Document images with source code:
━━━━━━━━━━━━━━━━

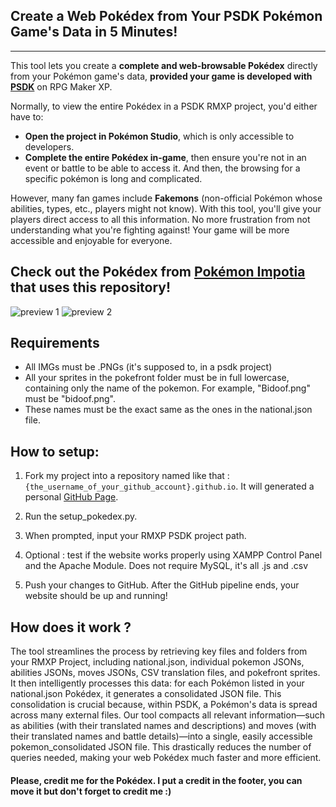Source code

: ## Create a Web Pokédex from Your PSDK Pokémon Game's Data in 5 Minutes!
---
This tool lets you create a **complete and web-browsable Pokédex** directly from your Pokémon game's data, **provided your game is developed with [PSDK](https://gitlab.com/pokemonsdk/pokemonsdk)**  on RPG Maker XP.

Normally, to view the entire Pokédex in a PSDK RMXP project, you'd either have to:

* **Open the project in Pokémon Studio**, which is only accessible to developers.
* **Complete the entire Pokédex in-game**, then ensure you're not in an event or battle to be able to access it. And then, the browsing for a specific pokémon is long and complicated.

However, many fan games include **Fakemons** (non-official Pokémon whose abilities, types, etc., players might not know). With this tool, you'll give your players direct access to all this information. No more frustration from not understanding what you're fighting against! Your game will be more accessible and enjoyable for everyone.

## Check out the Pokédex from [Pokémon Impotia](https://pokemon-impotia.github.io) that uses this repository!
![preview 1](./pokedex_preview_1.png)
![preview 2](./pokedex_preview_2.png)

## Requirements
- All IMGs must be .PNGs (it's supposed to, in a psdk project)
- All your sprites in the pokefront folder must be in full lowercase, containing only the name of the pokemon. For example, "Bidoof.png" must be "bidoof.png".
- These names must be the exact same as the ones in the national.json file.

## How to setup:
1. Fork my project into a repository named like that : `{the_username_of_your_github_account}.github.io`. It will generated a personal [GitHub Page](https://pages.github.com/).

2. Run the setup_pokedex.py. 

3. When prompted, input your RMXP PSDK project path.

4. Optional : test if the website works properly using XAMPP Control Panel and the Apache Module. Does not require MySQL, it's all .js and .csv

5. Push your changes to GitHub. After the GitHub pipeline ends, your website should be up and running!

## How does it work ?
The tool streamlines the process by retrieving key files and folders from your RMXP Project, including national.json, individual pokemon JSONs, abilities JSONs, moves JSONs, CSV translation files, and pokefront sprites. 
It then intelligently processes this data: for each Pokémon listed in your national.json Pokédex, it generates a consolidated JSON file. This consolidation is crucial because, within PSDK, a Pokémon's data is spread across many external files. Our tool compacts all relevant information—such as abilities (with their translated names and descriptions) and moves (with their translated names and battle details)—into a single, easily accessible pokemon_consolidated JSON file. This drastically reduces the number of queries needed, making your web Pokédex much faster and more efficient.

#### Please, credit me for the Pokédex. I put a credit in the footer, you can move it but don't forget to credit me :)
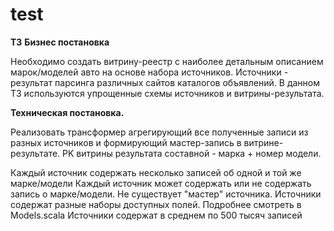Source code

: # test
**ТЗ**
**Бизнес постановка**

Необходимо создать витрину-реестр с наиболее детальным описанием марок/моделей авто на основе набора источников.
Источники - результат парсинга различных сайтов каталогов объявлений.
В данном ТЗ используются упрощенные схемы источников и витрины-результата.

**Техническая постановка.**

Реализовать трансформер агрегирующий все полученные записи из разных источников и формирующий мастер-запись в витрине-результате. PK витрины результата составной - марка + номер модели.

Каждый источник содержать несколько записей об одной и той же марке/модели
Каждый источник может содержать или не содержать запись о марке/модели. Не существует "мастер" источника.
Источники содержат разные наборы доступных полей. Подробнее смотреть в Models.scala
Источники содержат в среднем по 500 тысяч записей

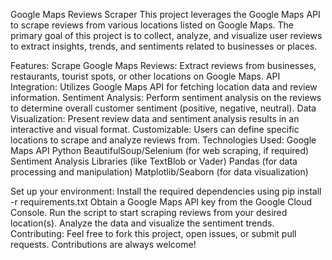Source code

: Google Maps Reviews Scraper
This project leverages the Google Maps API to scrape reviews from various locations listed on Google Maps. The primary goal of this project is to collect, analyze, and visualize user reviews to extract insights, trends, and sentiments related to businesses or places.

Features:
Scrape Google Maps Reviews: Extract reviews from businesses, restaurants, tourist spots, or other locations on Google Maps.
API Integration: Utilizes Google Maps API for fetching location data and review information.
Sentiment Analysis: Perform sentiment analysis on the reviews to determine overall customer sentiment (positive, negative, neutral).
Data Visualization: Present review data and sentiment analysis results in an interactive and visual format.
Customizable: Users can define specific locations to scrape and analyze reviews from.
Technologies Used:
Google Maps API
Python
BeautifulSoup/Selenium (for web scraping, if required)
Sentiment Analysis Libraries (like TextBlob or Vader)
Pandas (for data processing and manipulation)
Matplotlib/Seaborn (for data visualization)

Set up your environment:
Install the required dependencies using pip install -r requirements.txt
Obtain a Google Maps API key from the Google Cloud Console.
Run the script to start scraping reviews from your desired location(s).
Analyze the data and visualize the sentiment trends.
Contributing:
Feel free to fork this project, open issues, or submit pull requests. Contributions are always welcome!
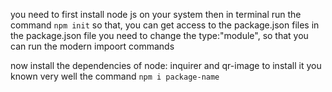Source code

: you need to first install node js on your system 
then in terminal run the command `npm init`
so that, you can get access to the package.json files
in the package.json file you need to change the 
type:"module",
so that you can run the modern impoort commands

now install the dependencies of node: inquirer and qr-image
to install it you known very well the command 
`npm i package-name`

━━━━━━━━━━━━━━━━

■ Task prompt ■
From the line that contains "to install it" down to the final line of the entries, print every line exactly as it is, and only those lines.

■ Solution to the exercise ■
to install it you known very well the command 
`npm i package-name`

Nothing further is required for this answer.